Input Start Marker

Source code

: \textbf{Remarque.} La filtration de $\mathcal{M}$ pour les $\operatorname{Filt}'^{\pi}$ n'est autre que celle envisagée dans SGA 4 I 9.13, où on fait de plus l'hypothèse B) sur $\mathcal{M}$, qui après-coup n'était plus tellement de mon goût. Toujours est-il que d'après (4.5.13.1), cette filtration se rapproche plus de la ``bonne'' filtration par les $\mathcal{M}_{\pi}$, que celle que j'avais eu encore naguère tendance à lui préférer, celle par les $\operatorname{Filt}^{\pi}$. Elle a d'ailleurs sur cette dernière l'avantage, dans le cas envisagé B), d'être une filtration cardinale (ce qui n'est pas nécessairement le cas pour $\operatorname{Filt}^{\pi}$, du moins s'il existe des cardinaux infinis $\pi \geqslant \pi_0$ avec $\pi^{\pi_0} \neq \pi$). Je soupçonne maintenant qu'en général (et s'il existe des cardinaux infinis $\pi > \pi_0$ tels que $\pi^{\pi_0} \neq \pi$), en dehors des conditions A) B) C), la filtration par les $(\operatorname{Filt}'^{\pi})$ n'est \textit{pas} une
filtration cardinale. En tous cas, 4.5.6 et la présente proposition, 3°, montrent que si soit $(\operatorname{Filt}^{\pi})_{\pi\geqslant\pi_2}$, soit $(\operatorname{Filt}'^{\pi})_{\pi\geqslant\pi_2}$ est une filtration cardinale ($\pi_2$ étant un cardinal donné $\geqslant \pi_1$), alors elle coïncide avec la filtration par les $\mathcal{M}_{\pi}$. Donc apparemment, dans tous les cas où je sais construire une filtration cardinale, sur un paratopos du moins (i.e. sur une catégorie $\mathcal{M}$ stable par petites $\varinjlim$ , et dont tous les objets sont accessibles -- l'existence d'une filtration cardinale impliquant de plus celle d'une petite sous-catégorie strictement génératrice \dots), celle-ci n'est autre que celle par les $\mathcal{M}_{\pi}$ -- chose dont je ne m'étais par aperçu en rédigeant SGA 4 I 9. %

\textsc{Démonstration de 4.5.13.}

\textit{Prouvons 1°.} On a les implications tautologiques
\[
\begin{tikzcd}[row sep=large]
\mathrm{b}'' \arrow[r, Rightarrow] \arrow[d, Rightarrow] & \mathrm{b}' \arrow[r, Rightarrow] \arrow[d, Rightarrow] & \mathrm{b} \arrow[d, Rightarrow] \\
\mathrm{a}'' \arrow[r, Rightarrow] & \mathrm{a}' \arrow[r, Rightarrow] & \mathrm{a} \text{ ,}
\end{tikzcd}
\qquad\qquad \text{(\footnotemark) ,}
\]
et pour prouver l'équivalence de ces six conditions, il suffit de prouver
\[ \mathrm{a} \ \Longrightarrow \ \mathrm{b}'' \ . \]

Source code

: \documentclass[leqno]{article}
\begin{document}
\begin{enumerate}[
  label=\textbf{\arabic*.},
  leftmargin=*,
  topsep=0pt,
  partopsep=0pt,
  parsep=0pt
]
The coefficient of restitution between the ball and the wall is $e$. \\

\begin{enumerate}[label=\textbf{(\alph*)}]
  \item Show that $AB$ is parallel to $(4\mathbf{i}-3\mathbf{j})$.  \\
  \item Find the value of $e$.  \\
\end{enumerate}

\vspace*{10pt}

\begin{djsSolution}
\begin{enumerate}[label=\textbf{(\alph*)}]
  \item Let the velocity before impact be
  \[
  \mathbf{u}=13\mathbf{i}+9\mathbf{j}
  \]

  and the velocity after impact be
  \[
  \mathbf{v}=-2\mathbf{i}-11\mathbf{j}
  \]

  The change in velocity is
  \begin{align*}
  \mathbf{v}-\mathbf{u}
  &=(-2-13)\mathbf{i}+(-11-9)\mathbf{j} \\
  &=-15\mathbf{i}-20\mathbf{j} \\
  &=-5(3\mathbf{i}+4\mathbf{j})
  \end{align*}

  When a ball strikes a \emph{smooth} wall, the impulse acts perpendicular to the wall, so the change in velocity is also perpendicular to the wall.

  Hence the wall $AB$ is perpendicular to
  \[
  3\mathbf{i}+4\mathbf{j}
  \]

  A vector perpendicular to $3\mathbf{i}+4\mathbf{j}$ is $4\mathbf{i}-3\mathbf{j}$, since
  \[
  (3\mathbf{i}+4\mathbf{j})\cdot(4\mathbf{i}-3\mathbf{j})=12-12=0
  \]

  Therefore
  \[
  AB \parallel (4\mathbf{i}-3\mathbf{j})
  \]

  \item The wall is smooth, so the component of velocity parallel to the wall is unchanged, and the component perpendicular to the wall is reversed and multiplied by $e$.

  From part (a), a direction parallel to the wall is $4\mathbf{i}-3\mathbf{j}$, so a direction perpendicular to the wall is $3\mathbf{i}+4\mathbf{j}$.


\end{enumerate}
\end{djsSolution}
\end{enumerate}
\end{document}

Input End Marker

# Exercise details
Your answer should consist of the lines of the listing that contain "tikzcd", copied as they stand.

# Answer to the problem
\begin{tikzcd}[row sep=large]
\end{tikzcd}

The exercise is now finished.